(Dataset excerpts)
════
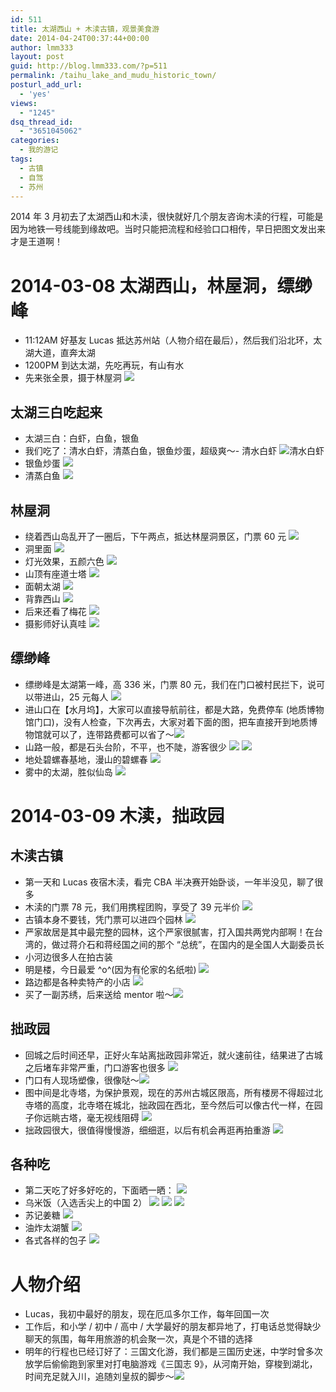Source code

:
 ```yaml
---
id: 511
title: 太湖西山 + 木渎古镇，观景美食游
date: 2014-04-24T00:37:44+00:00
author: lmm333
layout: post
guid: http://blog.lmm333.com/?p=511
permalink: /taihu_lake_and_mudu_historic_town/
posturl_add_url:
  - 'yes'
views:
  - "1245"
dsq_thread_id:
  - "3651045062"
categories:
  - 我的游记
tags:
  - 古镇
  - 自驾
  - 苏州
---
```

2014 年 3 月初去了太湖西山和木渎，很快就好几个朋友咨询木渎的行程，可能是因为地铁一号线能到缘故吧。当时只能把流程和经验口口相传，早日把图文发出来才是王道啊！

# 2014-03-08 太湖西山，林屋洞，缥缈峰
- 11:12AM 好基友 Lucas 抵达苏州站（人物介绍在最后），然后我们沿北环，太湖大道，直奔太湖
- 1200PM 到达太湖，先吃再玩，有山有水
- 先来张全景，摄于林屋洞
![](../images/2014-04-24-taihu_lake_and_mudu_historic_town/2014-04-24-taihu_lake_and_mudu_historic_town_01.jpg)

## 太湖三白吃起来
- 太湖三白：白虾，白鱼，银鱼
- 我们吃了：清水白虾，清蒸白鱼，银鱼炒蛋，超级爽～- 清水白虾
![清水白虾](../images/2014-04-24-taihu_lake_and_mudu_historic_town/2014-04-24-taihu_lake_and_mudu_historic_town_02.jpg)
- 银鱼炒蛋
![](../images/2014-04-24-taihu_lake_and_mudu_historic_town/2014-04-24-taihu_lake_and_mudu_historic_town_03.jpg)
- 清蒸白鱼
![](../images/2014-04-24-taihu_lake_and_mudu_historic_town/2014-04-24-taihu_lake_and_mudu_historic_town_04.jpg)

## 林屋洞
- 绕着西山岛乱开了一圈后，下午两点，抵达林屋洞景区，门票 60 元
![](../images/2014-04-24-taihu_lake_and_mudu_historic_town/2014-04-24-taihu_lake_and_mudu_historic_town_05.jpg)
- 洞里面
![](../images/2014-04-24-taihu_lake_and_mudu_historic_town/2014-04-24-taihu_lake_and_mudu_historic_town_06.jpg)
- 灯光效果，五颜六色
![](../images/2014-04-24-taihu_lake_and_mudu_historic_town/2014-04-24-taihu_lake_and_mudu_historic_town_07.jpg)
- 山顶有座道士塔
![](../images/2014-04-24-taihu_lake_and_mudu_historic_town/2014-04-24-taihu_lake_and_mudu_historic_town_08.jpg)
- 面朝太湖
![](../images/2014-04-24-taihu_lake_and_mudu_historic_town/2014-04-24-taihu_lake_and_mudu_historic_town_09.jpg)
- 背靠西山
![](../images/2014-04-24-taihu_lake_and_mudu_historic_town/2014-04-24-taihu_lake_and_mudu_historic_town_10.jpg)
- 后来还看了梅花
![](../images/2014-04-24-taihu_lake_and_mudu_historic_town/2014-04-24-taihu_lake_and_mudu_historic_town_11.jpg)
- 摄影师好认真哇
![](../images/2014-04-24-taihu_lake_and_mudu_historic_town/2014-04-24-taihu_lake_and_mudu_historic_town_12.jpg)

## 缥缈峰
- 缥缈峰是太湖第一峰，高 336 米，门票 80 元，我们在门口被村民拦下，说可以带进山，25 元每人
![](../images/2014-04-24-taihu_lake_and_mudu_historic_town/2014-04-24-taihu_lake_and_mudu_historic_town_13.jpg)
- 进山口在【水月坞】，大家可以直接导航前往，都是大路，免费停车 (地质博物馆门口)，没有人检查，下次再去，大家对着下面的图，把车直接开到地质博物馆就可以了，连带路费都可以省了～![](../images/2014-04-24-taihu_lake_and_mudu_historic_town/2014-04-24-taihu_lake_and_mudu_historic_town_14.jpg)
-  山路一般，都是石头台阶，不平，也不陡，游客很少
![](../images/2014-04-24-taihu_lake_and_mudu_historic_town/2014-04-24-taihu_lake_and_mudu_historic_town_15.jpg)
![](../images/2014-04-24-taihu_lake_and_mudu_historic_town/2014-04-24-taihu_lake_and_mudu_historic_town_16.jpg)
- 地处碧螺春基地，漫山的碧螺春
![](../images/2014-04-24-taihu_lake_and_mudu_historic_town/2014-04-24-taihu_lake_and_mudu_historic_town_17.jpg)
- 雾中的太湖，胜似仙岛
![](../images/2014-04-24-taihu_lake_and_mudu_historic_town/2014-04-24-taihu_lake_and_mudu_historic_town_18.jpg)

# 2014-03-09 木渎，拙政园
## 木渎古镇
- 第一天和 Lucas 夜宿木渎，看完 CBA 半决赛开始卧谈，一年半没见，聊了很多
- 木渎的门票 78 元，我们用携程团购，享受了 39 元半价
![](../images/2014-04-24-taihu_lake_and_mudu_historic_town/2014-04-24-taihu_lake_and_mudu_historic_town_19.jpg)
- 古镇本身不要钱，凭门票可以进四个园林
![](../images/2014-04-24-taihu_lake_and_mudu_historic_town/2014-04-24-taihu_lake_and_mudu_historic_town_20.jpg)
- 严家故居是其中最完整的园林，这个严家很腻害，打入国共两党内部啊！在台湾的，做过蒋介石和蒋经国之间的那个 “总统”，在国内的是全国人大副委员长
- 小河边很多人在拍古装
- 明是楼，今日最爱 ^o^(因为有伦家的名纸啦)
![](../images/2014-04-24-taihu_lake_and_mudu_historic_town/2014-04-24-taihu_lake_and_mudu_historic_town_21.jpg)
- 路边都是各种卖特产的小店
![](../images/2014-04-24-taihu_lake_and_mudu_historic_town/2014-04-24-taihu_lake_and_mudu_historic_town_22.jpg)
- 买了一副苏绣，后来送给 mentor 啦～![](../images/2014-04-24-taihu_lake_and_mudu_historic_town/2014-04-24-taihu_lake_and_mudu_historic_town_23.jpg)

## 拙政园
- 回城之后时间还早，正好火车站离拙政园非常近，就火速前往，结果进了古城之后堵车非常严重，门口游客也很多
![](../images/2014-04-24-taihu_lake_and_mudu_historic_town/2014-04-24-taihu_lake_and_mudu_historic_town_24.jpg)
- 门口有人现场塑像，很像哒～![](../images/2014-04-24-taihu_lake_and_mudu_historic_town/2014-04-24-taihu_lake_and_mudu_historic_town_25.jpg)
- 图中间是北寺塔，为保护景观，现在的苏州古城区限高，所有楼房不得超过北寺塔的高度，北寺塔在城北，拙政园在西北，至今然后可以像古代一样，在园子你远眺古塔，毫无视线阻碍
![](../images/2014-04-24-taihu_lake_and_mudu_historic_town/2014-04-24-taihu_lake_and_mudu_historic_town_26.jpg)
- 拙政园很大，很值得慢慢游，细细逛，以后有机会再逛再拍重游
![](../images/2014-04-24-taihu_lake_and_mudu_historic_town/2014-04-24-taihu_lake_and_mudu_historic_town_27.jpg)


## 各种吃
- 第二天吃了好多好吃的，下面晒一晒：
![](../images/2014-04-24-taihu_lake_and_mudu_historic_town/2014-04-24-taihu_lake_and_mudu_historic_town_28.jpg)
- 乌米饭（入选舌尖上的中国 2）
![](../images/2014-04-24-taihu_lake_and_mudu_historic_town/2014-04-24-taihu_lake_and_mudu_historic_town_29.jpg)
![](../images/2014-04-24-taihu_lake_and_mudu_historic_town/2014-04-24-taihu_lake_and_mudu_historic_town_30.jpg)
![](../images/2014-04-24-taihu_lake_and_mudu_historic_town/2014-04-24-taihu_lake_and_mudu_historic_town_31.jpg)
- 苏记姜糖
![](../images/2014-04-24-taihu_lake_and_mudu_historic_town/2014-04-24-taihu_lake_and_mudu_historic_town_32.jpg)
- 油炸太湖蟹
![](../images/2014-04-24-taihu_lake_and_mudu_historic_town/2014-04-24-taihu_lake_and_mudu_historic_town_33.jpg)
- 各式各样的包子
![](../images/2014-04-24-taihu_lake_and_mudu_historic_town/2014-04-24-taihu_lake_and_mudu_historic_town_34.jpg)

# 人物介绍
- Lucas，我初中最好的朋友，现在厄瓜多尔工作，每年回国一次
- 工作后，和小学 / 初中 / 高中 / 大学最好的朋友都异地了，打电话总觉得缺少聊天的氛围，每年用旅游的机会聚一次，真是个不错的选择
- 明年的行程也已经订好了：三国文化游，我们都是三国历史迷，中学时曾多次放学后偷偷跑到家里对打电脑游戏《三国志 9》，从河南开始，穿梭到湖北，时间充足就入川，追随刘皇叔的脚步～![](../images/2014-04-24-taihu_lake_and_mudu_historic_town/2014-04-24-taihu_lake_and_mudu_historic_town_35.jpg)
════
§ How to complete this task
The number of lines above where the word "Lucas" occurs, and only that number, is the answer.

§ Exercise output
3